About 3-4 months ago I was diagnosed with late onset congenital adreanal hyperplasia. All in a nutshell my genetics are having a hay day in my body! Anyway, I had an apnea test last Friday and it came out that I have extreme apnea. So instead of shrugging it off, I am trying to take action. I am tired of being tired and worn down. I’m tired of being a grumpy rump. I am tired of having no energy so I am trying to fight back.
Yesterday I took my first step to health. I don’t know how long I will be able to stick with it but I am going to try. I put one foot in front of the other and completed one mile on our mountain. Our mountain is not easy to walk, but I did it two days in a row.
For my sake and for my children’s sanity I want so bad to stick with this.
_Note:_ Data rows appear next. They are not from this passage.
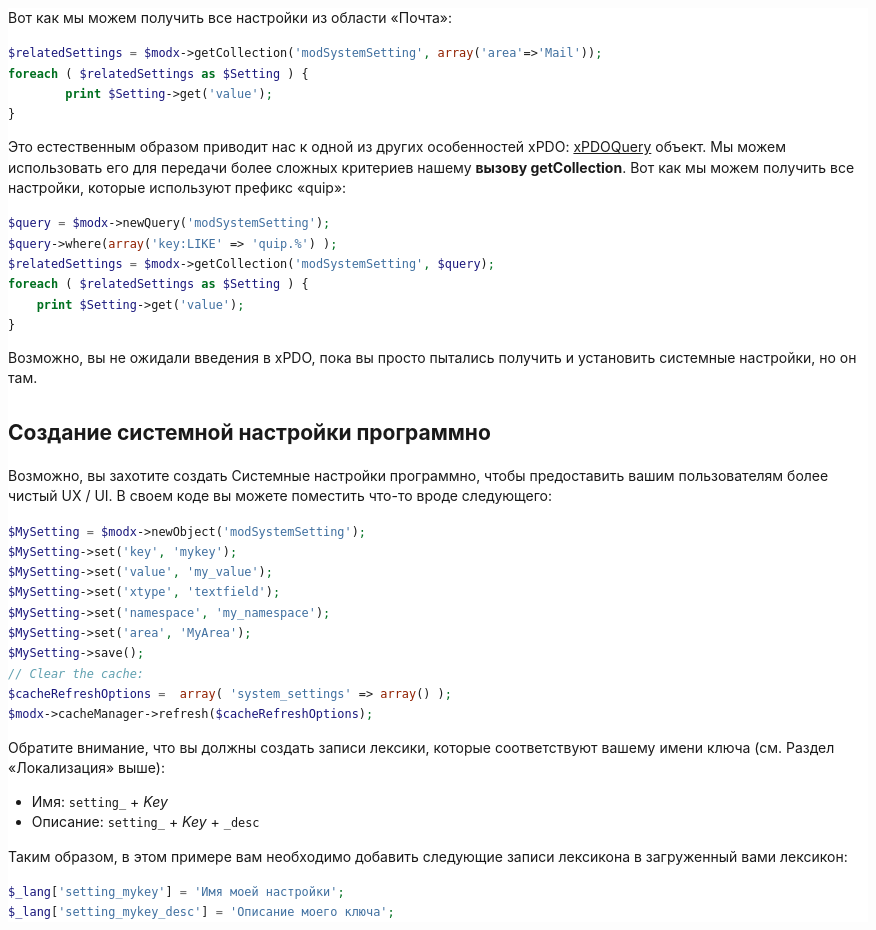 Вот как мы можем получить все настройки из области «Почта»:

```php
$relatedSettings = $modx->getCollection('modSystemSetting', array('area'=>'Mail'));
foreach ( $relatedSettings as $Setting ) {
        print $Setting->get('value');
}
```

Это естественным образом приводит нас к одной из других особенностей xPDO: [xPDOQuery](extending-modx/xpdo/class-reference/xpdoquery "xPDOQuery") объект. Мы можем использовать его для передачи более сложных критериев нашему **вызову getCollection**. Вот как мы можем получить все настройки, которые используют префикс «quip»:

```php
$query = $modx->newQuery('modSystemSetting');
$query->where(array('key:LIKE' => 'quip.%') );
$relatedSettings = $modx->getCollection('modSystemSetting', $query);
foreach ( $relatedSettings as $Setting ) {
    print $Setting->get('value');
}
```

Возможно, вы не ожидали введения в xPDO, пока вы просто пытались получить и установить системные настройки, но он там.

## Создание системной настройки программно

Возможно, вы захотите создать Системные настройки программно, чтобы предоставить вашим пользователям более чистый UX / UI. В своем коде вы можете поместить что-то вроде следующего:

```php
$MySetting = $modx->newObject('modSystemSetting');
$MySetting->set('key', 'mykey');
$MySetting->set('value', 'my_value');
$MySetting->set('xtype', 'textfield');
$MySetting->set('namespace', 'my_namespace');
$MySetting->set('area', 'MyArea');
$MySetting->save();
// Clear the cache:
$cacheRefreshOptions =  array( 'system_settings' => array() );
$modx->cacheManager->refresh($cacheRefreshOptions);
```

Обратите внимание, что вы должны создать записи лексики, которые соответствуют вашему имени ключа (см. Раздел «Локализация» выше):

-   Имя: `setting_` + _Key_
-   Описание: `setting_` + _Key_ + `_desc`

Таким образом, в этом примере вам необходимо добавить следующие записи лексикона в загруженный вами лексикон:

```php
$_lang['setting_mykey'] = 'Имя моей настройки';
$_lang['setting_mykey_desc'] = 'Описание моего ключа';
```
I know one mile won’t be what I stick with forever, but I don’t have the ability to go to the gym…period. I have children and have difficulty leaving them in childcare where my 11 1/2 year old is bored to the gord and my 6 year old…well he’s fine. I just don’t like to do it and I refuse to pay for a gym membership and sign a contract. I won’t do it. I think those type of contracts are rediculous. But then on top of it I have to pay for a sitter. DO YOU HEAR THAT ALL OF YOU BIG GYMS…THERE ARE SOME OF US THAT THINK THE IDEA OF PAYING AS WE GO IS FABULOUS. It hits the pocketbook like nothing else. So I have to do something. I hope 1 mile is enough to start out with.
Starting again is difficult, but a must. I must beat this. We have come through so much already, I feel confident that this is another thing that can be whipped into shape.
If you do nothing else today…just vote. Stop laundry, leave work, be late to pick up kids (just kidding) stop taking care of dishes..JUST VOTE. I mailed in mine.
So I think the drama of the summer is coming to an end. We have officially moved into our home now and are unpacking. Next Tuesday will be the unveiling because the carpet will be done then. We still have the upstairs hardwood floors to do but that will just take time and savings so until we can pay cash….no floor. We’re kind of weird that way I guess.
We started planning our trip to Disney. We have always gone the very last day of school which generally ends up being the last week in May. It’s crowded as all get out but still fun. This time I think we will go the last week in April. Any person that has been there then please let us know if that’s a good time to go or not. We had promised HH’s sister that if she made it through kidney transplant surgery that we would take her with us. She was doped up when I told her that yet amazingly enough she pulled through on the other end without a hitch. She’s amazing.
So I’m just chatting away just to say hello and let you know that I will be officially on the block again. May be not every day, but I have a little more time now without the house haning on my neck.